Clostridium Difficile

Over the past several years nationwide, states have reported increased rates of C. difficile infection, noting more severe disease and an associated increase in mortality. CDI remains a disease mostly associated with healthcare (at least 80%). Patients most at risk remain the elderly, especially those using antibiotics. Although the elderly are still most affected, more disease has been reported in traditionally ‘low risk’ persons such as healthy person in the community, and peripartum women.

The increased rates and/or severity of disease may be caused by changes in antibiotic use, changes in infection control practices, or the emergence of the epidemic strain of CDI with increased virulence and/or antimicrobial resistance.

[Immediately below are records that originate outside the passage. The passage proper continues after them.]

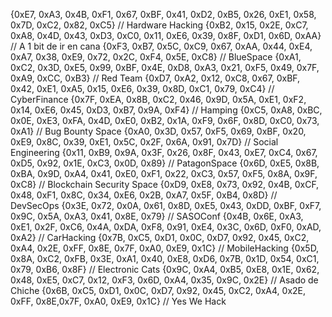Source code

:{0xE7, 0xA3, 0x4B, 0xF1, 0x67, 0xBF, 0x41, 0xD2, 0xB5, 0x26, 0xE1, 0x58, 0x7D, 0xC2, 0x82, 0xC5} // Hardware Hacking
{0xB2, 0x15, 0x2E, 0xC7, 0xA8, 0x4D, 0x43, 0xD3, 0xC0, 0x11, 0xE6, 0x39, 0x8F, 0xD1, 0x6D, 0xAA} // A 1 bit de ir en cana
{0xF3, 0xB7, 0x5C, 0xC9, 0x67, 0xAA, 0x44, 0xE4, 0xA7, 0x38, 0xE9, 0x72, 0x2C, 0xF4, 0x5E, 0xC8} // BlueSpace
{0xA1, 0xC2, 0x3D, 0xE5, 0x99, 0xBF, 0x4E, 0xD8, 0xA3, 0x21, 0xF5, 0x49, 0x7F, 0xA9, 0xCC, 0xB3} // Red Team
{0xD7, 0xA2, 0x12, 0xC8, 0x67, 0xBF, 0x42, 0xE1, 0xA5, 0x15, 0xE6, 0x39, 0x8D, 0xC1, 0x79, 0xC4} // CyberFinance
{0x7F, 0xEA, 0x8B, 0xC2, 0x46, 0x9D, 0x5A, 0xE1, 0xF2, 0x14, 0xE6, 0x45, 0xD3, 0xB7, 0x9A, 0xF4} // Hamping
{0xC5, 0xA8, 0xBC, 0x0E, 0xE3, 0xFA, 0x4D, 0xE0, 0xB2, 0x1A, 0xF9, 0x6F, 0x8D, 0xC0, 0x73, 0xA1} // Bug Bounty Space
{0xA0, 0x3D, 0x57, 0xF5, 0x69, 0xBF, 0x20, 0xE9, 0x8C, 0x39, 0xE1, 0x5C, 0x2F, 0x6A, 0x91, 0x7D} // Social Engineering
{0x11, 0xB9, 0x9A, 0x3F, 0x26, 0x8F, 0x43, 0xE7, 0xC4, 0x67, 0xD5, 0x92, 0x1E, 0xC3, 0x0D, 0x89} // PatagonSpace
{0x6D, 0xE5, 0x8B, 0xBA, 0x9D, 0xA4, 0x41, 0xE0, 0xF1, 0x22, 0xC3, 0x57, 0xF5, 0x8A, 0x9F, 0xC8} // Blockchain Security Space
{0xD9, 0xE8, 0x73, 0x92, 0x4B, 0xCF, 0x48, 0xF1, 0x8C, 0x34, 0xE6, 0x2B, 0xA7, 0x5F, 0xB4, 0x8D} // DevSecOps
{0x3E, 0x72, 0x0A, 0x61, 0x8D, 0xE5, 0x43, 0xDD, 0xBF, 0xF7, 0x9C, 0x5A, 0xA3, 0x41, 0x8E, 0x79} // SASOConf
{0x4B, 0x6E, 0xA3, 0xE1, 0x2F, 0xC6, 0x4A, 0xDA, 0xF8, 0x91, 0xE4, 0x3C, 0x6D, 0xF0, 0xAD, 0xA2} // CarHacking
{0x7B, 0xC5, 0xD1, 0x0C, 0xD7, 0x92, 0x45, 0xC2, 0xA4, 0x2E, 0xFF, 0x8E, 0x7F, 0xA0, 0xE9, 0x1C} // MobileHacking
{0x5D, 0x8A, 0xC2, 0xFB, 0x3E, 0xA1, 0x40, 0xE8, 0xD6, 0x7B, 0x1D, 0x54, 0xC1, 0x79, 0xB6, 0x8F} // Electronic Cats
{0x9C, 0xA4, 0xB5, 0xE8, 0x1E, 0x62, 0x48, 0xE5, 0xC7, 0x12, 0xF3, 0x6D, 0xA4, 0x35, 0x9C, 0x2E} // Asado de Chiche
{0x6B, 0xC5, 0xD1, 0x0C, 0xD7, 0x92, 0x45, 0xC2, 0xA4, 0x2E, 0xFF, 0x8E,0x7F, 0xA0, 0xE9, 0x1C}  // Yes We Hack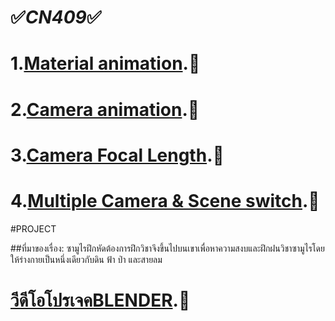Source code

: # ✅<em>CN409</em>✅
# 1.[Material animation](https://www.youtube.com/watch?v=2pFydU5zGec).🚀

# 2.[Camera animation](https://www.youtube.com/watch?v=cUiV5IDYxiE).🚀

# 3.[Camera Focal Length](https://www.youtube.com/watch?v=ulY8NsvKfos).🚀

# 4.[Multiple Camera & Scene switch](https://www.youtube.com/watch?v=EIYfQvqmbE4).🚀

#PROJECT

##ที่มาของเรื่อง: ซามูไรฝึกหัดต้องการฝึกวิชาจึงขึ้นไปบนเขาเพื่อหาความสงบและฝึกฝนวิชาซามูไรโดยให้ร่างกายเป็นหนึ่งเดียวกับดิน ฟ้า ป่า และสายลม

# [วีดีโอโปรเจคBLENDER](https://www.youtube.com/watch?v=7w1MSMfwfAc).🚀
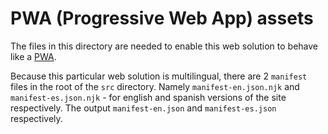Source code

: # PWA (Progressive Web App) assets

The files in this directory are needed to enable this web solution to behave like a [PWA](https://developer.mozilla.org/en-US/docs/Web/Progressive_web_apps).

Because this particular web solution is multilingual, there are 2 `manifest` files in the root of the `src` directory. Namely `manifest-en.json.njk` and `manifest-es.json.njk` - for english and spanish versions of the site respectively. The output `manifest-en.json` and `manifest-es.json` respectively.
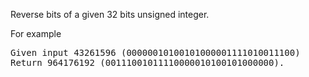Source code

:Reverse bits of a given 32 bits unsigned integer. 
  
For example
<pre>
Given input 43261596 (00000010100101000001111010011100)
Return 964176192 (00111001011110000010100101000000).
</pre>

In 2004 the emergence of a new epidemic strain of C. difficile-associated disease causing hospital outbreaks in several states was reported by the Centers for Disease Control and Prevention (CDC) at scientific meetings.

The epidemic strain, identified in 2004 appears to be more virulent, with ability to produce greater quantities of toxins A and B. In addition, it is more resistant to the antibiotic group known as floroquinolones.

Like other strains of C. difficile, this new strain can be detected in the stool of infected patients by using laboratory tests that are commonly available in most hospitals. However, none of the FDA-approved tests differentiate between the various strains of C. difficile. Fortunately, because the control measures for outbreaks of any strain of C. difficile are similar, identification of the specific strain is not imperative for controlling outbreaks.